GUIDO MANTEGA – A economia sempre precisa de algum estímulo, algum reparo. Nós estamos sofrendo agora uma recaída da crise de 2008 nos países avançados. Embora tenham equacionado o problema financeiro, os europeus ainda estão em processo de desaceleração e alguns caminham para a recessão. A economia chinesa está em desaceleração e o processo de recuperação dos Estados Unidos ainda é lento, com um crescimento na faixa de 1,8% a 2%. Esse baixo desempenho causa problemas nos emergentes, apesar de terem se saído melhor nessa crise.  

 

DINHEIRO – Quais são as perspectivas para o Brasil em 2012?

MANTEGA – O cenário para a economia mundial em 2012 é difícil, mas o Brasil vai registrar avanço pelo dinamismo do mercado interno, pela produtividade da nossa agricultura e do setor de commodities, e pelo avanço do setor de serviços. Podemos ter um desempenho diferenciado. A maioria dos países vai ter retração em 2012. O Brasil vai ter aumento do crescimento. Para isso, precisamos continuar dando competitividade à economia. E isso significa reduzir custos, aumentar a produtividade – diminuindo os custos tributários e os custos de infraestrutura, que são elevados – e, ao mesmo tempo, promover um grande programa de investimento. 

 

DINHEIRO – Investimento é a palavra de ordem no governo?

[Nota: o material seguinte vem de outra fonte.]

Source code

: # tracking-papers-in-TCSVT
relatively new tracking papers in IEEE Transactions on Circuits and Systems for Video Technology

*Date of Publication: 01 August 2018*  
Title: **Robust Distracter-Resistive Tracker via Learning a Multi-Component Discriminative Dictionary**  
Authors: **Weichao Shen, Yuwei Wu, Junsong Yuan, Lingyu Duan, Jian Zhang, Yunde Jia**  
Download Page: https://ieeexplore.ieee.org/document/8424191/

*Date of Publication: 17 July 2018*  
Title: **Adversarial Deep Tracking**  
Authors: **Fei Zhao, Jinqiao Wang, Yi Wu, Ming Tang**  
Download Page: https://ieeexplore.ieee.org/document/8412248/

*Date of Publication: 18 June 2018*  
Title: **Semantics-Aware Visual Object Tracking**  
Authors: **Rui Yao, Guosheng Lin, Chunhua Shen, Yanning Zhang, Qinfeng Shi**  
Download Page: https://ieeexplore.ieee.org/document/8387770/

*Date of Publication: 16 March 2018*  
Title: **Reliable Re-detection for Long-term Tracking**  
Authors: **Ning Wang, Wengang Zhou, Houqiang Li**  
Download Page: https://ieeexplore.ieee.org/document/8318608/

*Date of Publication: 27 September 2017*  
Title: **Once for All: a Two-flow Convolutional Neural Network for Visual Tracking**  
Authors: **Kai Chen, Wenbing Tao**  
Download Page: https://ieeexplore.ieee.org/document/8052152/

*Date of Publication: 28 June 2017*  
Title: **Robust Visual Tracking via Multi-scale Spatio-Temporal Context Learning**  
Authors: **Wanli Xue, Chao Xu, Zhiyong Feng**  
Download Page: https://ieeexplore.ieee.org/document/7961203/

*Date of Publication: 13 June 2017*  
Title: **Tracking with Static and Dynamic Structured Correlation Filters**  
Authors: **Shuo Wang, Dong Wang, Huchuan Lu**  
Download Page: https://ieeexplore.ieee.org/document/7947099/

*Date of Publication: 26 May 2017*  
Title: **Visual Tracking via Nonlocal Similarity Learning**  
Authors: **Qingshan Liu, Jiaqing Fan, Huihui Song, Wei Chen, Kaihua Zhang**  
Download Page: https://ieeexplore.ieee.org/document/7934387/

MANTEGA – O investimento tem que ser o carro-chefe da economia. Nós já temos um amplo programa de investimento em curso nas áreas de geração de energia – temos os maiores projetos do mundo nas áreas de energia e logística – e também estamos fazendo investimentos em portos, concessão de aeroportos, Copa e Olimpíada. Sem falar dos programas da Petrobras e da Eletrobras, que somam mais de R$ 100 bilhões em 2012. 

 

DINHEIRO – O que mais precisa ser feito neste momento de crise internacional?

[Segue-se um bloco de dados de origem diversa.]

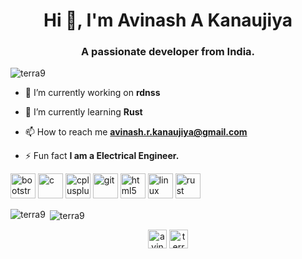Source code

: <h1 align="center">Hi 👋, I'm Avinash A Kanaujiya</h1>
<h3 align="center">A passionate developer from India.</h3>

<p align="left"> <img src="https://komarev.com/ghpvc/?username=terra9" alt="terra9" /> </p>

- 🔭 I’m currently working on **rdnss**

- 🌱 I’m currently learning **Rust**

- 📫 How to reach me **avinash.r.kanaujiya@gmail.com**

- ⚡ Fun fact **I am a Electrical Engineer.**

<p align="left"><img src="https://devicons.github.io/devicon/devicon.git/icons/bootstrap/bootstrap-plain.svg" alt="bootstrap" width="40" height="40"/> <img src="https://devicons.github.io/devicon/devicon.git/icons/c/c-original.svg" alt="c" width="40" height="40"/> <img src="https://devicons.github.io/devicon/devicon.git/icons/cplusplus/cplusplus-original.svg" alt="cplusplus" width="40" height="40"/> <img src="https://www.vectorlogo.zone/logos/git-scm/git-scm-icon.svg" alt="git" width="40" height="40"/> <img src="https://devicons.github.io/devicon/devicon.git/icons/html5/html5-original-wordmark.svg" alt="html5" width="40" height="40"/> <img src="https://devicons.github.io/devicon/devicon.git/icons/linux/linux-original.svg" alt="linux" width="40" height="40"/> <img src="https://devicons.github.io/devicon/devicon.git/icons/rust/rust-plain.svg" alt="rust" width="40" height="40"/></p>

<p><img align="left" src="https://github-readme-stats.vercel.app/api/top-langs/?username=terra9&layout=compact&hide=html" alt="terra9" /></p>

<p>&nbsp;<img align="center" src="https://github-readme-stats.vercel.app/api?username=terra9&show_icons=true" alt="terra9" /></p>

<p align="center">
<a href="https://twitter.com/avinashkanauj10" target="blank"><img align="center" src="https://cdn.jsdelivr.net/npm/simple-icons@3.0.1/icons/twitter.svg" alt="avinashkanauj10" height="30" width="30" /></a>
<a href="https://stackoverflow.com/users/terra9" target="blank"><img align="center" src="https://cdn.jsdelivr.net/npm/simple-icons@3.0.1/icons/stackoverflow.svg" alt="terra9" height="30" width="30" /></a>
</p>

MANTEGA – O Brasil tem que fazer ajustes no câmbio e nas condições financeiras. Dar condições para a indústria brasileira sofrer menos. A indústria está sendo muito afetada por diversas razões. Primeiro com a retração dos mercados externos. Depois, com a concorrência do mercado interno. Por isso, a indústria requer ajuda, medidas que lhe deem competitividade.  

 

DINHEIRO – Quais medidas o governo federal irá anunciar?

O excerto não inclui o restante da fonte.